Dave Lajoie, a retired public school teacher who lives in Brownington, said he welcomes whatever measures elected officials can take to address the 10% increase in his property tax bill this year.
“Right now, good God, if we had extra expenses, it would have to make some hard choices, for sure,” Lajoie said.
But Lajoie isn’t anticipating any meaningful relief in the short term. He said his town has been represented by Republicans and Democrats alike over the years. And while many Republican candidates for House and Senate are running against the recent tax increases that were enacted over Scott’s objections, Lajoie said he isn’t entirely convinced that sending more fiscal conservatives to Montpelier will solve the problem.
“All the Republicans are going around saying, ‘Well, we got to break up the supermajority, that’s what’s holding things back and there’s not enough balance in there.’ And that’s probably true,” Lajoie said. “But they don’t have ideas. They just have a slogan.”
Lynn Parker, who grew up in Woodstock and now lives in Sharon, said she didn’t appreciate just how significant her tax bill was in Vermont until she moved to Florida in 2006.

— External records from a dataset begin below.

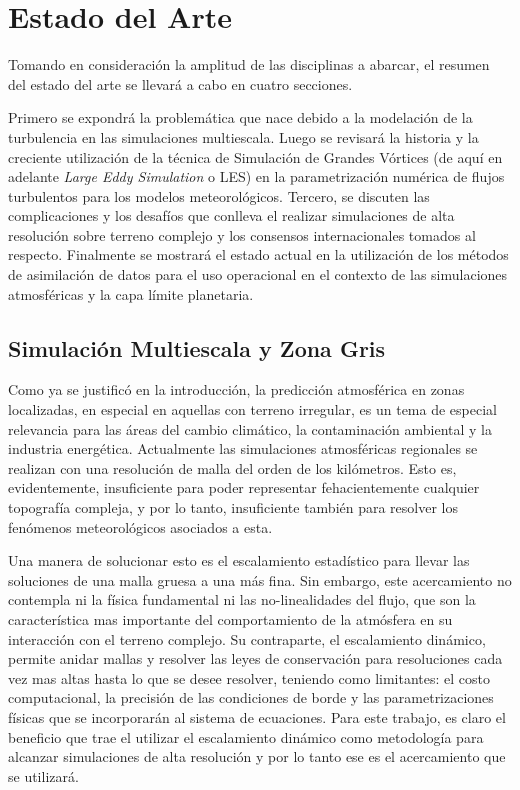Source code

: \chapter{Estado del Arte}
Tomando en consideración la amplitud de las disciplinas a abarcar, el resumen del estado del arte se llevará a cabo en cuatro secciones. 

Primero se expondrá la problemática que nace debido a la modelación de la turbulencia en las simulaciones multiescala. Luego se revisará la historia y la creciente utilización de la técnica de Simulación de Grandes Vórtices (de aquí en adelante \emph{Large Eddy Simulation} o LES) en la parametrización numérica de flujos turbulentos para los modelos meteorológicos. Tercero, se discuten las complicaciones y los desafíos que conlleva el realizar simulaciones de alta resolución sobre terreno complejo y los consensos internacionales tomados al respecto. Finalmente se mostrará el estado actual en la utilización de los métodos de asimilación de datos para el uso operacional en el contexto de las simulaciones atmosféricas y la capa límite planetaria.
\newpage
\section{Simulación Multiescala y Zona Gris}
Como ya se justificó en la introducción, la predicción atmosférica en zonas localizadas, en especial en aquellas con terreno irregular, es un tema de especial relevancia para las áreas del cambio climático, la contaminación ambiental y la industria energética. Actualmente las simulaciones atmosféricas regionales se realizan con una resolución de malla del orden de los kilómetros. Esto es, evidentemente, insuficiente para poder representar fehacientemente cualquier topografía compleja, y por lo tanto, insuficiente también para resolver los fenómenos meteorológicos asociados a esta.

Una manera de solucionar esto es el escalamiento estadístico para llevar las soluciones de una malla gruesa a una más fina. Sin embargo, este acercamiento no contempla ni la física fundamental ni las no-linealidades del flujo, que son la característica mas importante del comportamiento de la atmósfera en su interacción con el terreno complejo. Su contraparte, el escalamiento dinámico, permite anidar mallas y resolver las leyes de conservación para resoluciones cada vez mas altas hasta lo que se desee resolver, teniendo como limitantes: el costo computacional, la precisión de las condiciones de borde y las parametrizaciones físicas que se incorporarán al sistema de ecuaciones. Para este trabajo, es claro el beneficio que trae el utilizar el escalamiento dinámico como metodología para alcanzar simulaciones de alta resolución y por lo tanto ese es el acercamiento que se utilizará.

After living back in the state I was born in, grew up in and loved, I’m now ready to leave due to unfair taxation.Sharon resident Lynn Parker
She moved back to Vermont about 10 years ago to be closer to family.
“When I realized what the difference was between Vermont and Florida, it was just astounding,” Parker said. “I just simply don’t know why. I don’t think we get that many more benefits.”
Vermont is one of few states that fully taxes most military pensions (the state does offer a limited exemption of up to $10,000 on retirement income for income-eligible individuals). It’s something that Parker, who receives a surviving spousal military benefit, finds especially galling.
“And after living back in the state I was born in, grew up in and loved, I’m now ready to leave due to unfair taxation,” she said.
Vermonters will get to decide who controls the future of tax policy in the state when they head to the polls on Nov. 5.